My bicycle is nothing to brag about – only one pair of gears runs smoothly and the brakes are maybe good enough to slow me down. It has two big, clumsy baskets to carry whatever needs to be carried, and it makes me sit upright, so upright that I can wear a straw hat to shade my eyes. It’s not slick, it’s not clean and it’s not well oiled, but the light does work.
And it gets me where I am going, this time the town just past Mörbisch am See at the Hungarian end of the lake.
It is simple: Take some sun cream, a water bottle (actually I forgot this myself, but in retrospect would recommend it), a couple of apples and a water-proof poncho – Austria is infamous for sudden rain storms. Ride to the Südbahnhof (South Train Station) and catch a train to Neusiedl am See. They leave once an hour and the ride takes about forty minutes. When you arrive, go to the bike shop right next to the platform. Here you can pump some air into your tires (or rent a bike if you need one) and buy a map (€1) of the Neusiedler See bicycle paths: There are 11 different routes with a total of 500 kilometers.

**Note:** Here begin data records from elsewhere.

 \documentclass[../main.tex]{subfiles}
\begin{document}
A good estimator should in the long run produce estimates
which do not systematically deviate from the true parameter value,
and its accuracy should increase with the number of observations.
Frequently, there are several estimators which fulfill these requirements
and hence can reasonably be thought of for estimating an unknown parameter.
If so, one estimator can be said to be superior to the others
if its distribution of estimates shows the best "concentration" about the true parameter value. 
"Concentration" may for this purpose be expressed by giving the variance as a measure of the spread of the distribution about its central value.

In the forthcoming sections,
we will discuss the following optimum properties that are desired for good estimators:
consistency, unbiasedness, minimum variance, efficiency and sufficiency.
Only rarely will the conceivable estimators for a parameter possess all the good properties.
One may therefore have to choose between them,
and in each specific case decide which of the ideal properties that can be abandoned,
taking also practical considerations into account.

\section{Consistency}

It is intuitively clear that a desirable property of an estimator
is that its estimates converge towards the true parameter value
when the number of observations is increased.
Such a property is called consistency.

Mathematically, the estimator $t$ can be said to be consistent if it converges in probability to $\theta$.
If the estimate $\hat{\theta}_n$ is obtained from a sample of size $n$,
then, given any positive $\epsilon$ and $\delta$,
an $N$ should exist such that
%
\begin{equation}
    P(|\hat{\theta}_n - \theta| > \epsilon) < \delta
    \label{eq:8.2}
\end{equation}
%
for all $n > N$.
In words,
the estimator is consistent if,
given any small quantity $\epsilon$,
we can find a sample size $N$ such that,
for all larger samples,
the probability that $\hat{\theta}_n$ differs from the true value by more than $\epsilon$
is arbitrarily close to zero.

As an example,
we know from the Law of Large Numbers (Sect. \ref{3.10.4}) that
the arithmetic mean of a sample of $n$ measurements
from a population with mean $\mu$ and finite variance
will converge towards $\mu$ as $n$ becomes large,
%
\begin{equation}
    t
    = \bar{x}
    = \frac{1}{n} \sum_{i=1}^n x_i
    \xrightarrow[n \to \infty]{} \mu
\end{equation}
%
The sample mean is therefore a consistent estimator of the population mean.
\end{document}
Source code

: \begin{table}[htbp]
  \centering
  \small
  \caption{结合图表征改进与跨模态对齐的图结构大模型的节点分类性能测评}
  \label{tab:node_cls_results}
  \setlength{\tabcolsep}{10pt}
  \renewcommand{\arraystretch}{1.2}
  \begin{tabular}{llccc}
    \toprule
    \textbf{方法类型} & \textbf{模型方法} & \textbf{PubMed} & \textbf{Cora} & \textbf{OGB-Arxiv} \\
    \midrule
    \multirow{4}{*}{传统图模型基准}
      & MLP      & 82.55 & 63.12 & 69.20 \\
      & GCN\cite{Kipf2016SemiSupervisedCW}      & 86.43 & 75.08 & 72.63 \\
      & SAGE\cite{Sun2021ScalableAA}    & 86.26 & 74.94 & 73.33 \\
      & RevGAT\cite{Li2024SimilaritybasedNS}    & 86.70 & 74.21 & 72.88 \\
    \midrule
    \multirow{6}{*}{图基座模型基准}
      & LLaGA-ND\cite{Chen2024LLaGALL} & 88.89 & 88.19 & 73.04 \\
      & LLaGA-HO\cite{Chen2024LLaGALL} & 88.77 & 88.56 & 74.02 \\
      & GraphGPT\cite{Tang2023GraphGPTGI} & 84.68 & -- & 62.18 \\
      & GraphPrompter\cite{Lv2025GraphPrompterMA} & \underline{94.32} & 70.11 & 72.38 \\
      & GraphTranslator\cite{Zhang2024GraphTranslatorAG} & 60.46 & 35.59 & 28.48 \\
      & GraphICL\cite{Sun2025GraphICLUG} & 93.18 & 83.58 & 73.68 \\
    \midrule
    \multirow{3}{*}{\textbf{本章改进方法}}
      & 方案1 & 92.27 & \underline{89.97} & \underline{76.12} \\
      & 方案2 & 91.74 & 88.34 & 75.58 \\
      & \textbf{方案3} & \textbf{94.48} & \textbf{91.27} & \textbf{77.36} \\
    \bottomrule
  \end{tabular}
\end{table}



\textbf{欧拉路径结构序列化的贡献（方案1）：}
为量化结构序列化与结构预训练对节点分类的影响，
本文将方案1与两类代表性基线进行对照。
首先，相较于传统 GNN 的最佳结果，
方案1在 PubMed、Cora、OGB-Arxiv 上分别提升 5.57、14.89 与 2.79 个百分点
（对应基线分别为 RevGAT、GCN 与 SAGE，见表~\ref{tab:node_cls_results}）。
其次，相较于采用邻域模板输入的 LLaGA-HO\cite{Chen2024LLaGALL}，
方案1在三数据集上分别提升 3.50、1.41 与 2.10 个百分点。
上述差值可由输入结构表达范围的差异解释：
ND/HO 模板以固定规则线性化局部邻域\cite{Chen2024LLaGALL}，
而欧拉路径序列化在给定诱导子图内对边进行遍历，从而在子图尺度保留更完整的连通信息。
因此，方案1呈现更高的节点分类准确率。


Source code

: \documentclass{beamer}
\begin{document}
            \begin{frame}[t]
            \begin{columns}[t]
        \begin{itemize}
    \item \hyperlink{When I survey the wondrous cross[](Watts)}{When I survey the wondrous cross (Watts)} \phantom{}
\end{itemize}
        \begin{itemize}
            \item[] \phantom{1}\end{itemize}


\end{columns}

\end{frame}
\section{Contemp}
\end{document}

Never fear: today’s route is only about 30 kilometers down the east side of the lake. The shopkeeper points out the first 50 meters, which are slightly downhill through some corn fields, and we are on our way. What glorious, gentle freedom!
Neusiedler See is dramatic, broad and muddy, with an area of 315 square kilometers and an average depth of only 1.8 meters. It is home to an incredible amount of wildlife, especially birds, with national parks on either side of the border. Together they have been declared a UNESCO World Heritage Site. Its bicycle paths are generally well marked, paved and well separated from cars. And flat. This is good if your gears are, shall we say, limited.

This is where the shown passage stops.